Your assignment: Check each line of the material, and show the ones that include the word "Unpublished".
□ □ □ □
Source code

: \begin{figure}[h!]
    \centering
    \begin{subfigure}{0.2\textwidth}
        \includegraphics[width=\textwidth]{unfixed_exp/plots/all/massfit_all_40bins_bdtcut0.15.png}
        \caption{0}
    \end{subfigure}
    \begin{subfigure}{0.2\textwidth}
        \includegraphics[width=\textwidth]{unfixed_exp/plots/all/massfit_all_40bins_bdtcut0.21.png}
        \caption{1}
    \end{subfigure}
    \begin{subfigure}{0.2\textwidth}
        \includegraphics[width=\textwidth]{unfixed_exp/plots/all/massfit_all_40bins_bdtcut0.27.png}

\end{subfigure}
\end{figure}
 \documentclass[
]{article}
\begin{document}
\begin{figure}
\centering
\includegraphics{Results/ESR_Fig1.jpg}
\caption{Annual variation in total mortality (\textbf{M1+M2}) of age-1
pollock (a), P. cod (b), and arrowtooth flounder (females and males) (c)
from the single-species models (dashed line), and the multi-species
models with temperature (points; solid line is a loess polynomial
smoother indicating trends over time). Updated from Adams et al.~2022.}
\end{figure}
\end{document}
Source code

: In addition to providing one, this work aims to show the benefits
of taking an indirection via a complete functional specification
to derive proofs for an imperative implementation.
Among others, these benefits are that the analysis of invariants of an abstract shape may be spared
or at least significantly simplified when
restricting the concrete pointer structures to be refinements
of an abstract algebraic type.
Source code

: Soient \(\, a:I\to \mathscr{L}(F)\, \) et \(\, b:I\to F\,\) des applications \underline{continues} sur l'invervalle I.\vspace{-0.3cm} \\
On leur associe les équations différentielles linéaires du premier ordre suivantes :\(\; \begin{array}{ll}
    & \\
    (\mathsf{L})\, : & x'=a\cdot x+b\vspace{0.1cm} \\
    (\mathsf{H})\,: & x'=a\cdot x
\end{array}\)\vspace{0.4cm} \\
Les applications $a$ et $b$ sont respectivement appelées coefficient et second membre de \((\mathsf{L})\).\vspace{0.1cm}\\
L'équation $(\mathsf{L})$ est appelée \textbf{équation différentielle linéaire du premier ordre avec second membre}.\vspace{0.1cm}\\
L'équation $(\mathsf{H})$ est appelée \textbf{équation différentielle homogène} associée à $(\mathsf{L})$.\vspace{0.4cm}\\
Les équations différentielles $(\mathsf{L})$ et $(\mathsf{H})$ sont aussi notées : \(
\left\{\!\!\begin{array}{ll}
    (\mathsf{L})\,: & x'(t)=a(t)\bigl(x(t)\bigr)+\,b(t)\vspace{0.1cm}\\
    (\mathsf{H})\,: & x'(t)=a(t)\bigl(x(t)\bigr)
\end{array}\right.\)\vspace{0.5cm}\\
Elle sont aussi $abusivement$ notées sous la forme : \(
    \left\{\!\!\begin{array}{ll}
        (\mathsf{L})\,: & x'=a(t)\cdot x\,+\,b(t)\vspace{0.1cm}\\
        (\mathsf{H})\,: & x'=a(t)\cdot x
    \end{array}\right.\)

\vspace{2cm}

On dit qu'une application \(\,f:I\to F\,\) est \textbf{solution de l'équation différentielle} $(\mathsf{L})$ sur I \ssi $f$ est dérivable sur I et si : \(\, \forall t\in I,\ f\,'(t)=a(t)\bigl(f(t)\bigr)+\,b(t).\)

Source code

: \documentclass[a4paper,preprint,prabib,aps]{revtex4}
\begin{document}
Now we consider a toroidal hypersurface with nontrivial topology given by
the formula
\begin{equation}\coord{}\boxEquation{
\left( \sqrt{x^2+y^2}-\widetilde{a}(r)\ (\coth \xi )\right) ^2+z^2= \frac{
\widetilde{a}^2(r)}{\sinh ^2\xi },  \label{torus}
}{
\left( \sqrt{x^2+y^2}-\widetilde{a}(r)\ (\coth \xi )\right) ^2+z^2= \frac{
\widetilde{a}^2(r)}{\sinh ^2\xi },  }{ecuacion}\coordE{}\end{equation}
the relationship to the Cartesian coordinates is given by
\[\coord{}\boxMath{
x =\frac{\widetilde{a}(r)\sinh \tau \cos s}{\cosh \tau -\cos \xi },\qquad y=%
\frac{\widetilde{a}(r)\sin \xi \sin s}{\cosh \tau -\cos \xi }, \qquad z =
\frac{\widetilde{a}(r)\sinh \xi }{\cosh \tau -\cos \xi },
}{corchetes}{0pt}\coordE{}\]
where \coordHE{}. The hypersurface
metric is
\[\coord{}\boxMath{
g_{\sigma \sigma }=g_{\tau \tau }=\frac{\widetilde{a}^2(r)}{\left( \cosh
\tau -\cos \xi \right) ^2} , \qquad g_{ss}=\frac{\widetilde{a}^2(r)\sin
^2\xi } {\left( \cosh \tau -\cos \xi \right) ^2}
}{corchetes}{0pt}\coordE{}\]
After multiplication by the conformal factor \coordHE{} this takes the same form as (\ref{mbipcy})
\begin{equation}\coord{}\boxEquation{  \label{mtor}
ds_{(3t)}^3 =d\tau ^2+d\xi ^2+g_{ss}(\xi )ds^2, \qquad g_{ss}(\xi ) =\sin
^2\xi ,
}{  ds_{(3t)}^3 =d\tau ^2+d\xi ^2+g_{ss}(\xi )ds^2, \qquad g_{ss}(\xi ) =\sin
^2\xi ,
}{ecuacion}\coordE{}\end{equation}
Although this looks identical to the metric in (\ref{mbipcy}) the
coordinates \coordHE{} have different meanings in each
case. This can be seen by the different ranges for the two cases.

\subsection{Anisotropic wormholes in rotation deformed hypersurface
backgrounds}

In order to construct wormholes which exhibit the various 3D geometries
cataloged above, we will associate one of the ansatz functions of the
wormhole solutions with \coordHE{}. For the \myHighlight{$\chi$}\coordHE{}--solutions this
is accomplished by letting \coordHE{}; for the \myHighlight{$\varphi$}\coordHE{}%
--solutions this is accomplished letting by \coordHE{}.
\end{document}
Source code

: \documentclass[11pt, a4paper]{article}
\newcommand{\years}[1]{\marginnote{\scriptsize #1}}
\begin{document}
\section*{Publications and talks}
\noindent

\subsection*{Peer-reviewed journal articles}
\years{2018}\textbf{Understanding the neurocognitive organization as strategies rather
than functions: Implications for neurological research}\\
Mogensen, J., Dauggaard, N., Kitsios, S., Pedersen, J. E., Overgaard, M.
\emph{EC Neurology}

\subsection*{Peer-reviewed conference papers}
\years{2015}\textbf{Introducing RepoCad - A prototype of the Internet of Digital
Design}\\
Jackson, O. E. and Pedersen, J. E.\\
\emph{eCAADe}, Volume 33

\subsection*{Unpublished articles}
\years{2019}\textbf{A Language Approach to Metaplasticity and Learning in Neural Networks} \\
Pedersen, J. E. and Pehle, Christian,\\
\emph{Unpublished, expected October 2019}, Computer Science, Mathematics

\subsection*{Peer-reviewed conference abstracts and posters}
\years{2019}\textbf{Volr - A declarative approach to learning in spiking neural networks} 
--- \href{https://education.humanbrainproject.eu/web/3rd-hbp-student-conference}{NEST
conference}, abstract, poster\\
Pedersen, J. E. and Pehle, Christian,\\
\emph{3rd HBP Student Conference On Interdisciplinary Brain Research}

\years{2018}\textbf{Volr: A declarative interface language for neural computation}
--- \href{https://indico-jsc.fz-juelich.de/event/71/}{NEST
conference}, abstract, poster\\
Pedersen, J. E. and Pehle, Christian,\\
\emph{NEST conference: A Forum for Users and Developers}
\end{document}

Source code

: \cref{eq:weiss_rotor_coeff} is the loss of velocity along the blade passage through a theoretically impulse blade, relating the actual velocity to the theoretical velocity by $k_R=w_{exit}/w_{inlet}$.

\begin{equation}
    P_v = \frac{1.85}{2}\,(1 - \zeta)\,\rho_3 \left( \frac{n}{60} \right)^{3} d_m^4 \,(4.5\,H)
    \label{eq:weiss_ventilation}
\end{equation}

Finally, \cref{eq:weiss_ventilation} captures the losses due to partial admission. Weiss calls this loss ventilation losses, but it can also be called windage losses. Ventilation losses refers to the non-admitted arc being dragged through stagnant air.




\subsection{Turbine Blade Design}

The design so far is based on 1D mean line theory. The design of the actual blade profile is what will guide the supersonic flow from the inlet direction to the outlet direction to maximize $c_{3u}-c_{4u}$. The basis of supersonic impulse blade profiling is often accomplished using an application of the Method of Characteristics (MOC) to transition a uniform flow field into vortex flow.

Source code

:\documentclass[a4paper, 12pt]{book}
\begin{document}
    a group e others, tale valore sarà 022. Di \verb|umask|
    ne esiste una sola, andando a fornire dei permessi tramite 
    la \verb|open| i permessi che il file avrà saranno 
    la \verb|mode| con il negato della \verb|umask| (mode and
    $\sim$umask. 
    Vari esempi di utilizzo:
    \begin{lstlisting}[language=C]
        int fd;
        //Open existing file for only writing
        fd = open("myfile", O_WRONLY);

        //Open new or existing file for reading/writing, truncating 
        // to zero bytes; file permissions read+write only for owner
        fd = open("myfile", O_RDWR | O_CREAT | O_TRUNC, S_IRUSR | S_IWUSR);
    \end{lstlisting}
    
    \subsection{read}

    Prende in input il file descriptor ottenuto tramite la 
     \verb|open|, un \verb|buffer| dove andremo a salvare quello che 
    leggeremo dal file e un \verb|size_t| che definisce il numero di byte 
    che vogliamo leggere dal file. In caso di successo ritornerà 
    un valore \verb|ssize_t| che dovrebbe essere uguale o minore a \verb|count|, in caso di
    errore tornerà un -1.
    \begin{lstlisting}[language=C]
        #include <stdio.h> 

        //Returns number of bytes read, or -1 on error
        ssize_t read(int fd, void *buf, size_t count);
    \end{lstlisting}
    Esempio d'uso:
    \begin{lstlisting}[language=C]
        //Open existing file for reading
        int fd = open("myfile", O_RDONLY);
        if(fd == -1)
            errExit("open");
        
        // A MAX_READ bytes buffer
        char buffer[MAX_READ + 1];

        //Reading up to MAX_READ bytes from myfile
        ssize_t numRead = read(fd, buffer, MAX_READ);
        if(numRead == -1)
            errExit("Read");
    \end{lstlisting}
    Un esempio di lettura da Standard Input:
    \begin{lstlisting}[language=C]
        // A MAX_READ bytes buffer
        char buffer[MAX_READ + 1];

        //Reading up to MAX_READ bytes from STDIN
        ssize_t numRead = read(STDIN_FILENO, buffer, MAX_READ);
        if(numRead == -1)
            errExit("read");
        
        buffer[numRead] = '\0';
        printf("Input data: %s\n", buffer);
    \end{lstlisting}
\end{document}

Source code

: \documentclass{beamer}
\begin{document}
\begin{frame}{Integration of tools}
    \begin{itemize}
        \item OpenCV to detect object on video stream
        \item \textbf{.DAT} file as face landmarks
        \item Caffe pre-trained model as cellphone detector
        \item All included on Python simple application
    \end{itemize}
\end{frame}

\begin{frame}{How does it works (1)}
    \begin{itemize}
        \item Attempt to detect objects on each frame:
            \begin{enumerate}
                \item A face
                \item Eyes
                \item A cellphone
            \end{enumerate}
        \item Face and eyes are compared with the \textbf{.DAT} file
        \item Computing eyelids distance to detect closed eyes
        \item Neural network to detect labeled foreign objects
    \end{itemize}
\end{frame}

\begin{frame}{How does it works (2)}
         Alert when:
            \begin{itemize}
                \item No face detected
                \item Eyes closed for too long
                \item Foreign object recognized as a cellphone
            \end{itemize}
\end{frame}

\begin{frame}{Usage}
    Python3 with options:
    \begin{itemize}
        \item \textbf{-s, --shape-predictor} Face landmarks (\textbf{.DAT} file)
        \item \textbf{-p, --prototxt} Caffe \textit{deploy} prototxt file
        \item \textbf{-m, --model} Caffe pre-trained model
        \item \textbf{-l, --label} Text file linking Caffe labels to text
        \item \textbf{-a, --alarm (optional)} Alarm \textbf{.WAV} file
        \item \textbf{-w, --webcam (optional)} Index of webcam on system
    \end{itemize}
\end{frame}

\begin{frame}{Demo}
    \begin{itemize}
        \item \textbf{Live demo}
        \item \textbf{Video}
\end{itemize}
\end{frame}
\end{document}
□ □ □ □
Solution:
\subsection*{Unpublished articles}
\emph{Unpublished, expected October 2019}, Computer Science, Mathematics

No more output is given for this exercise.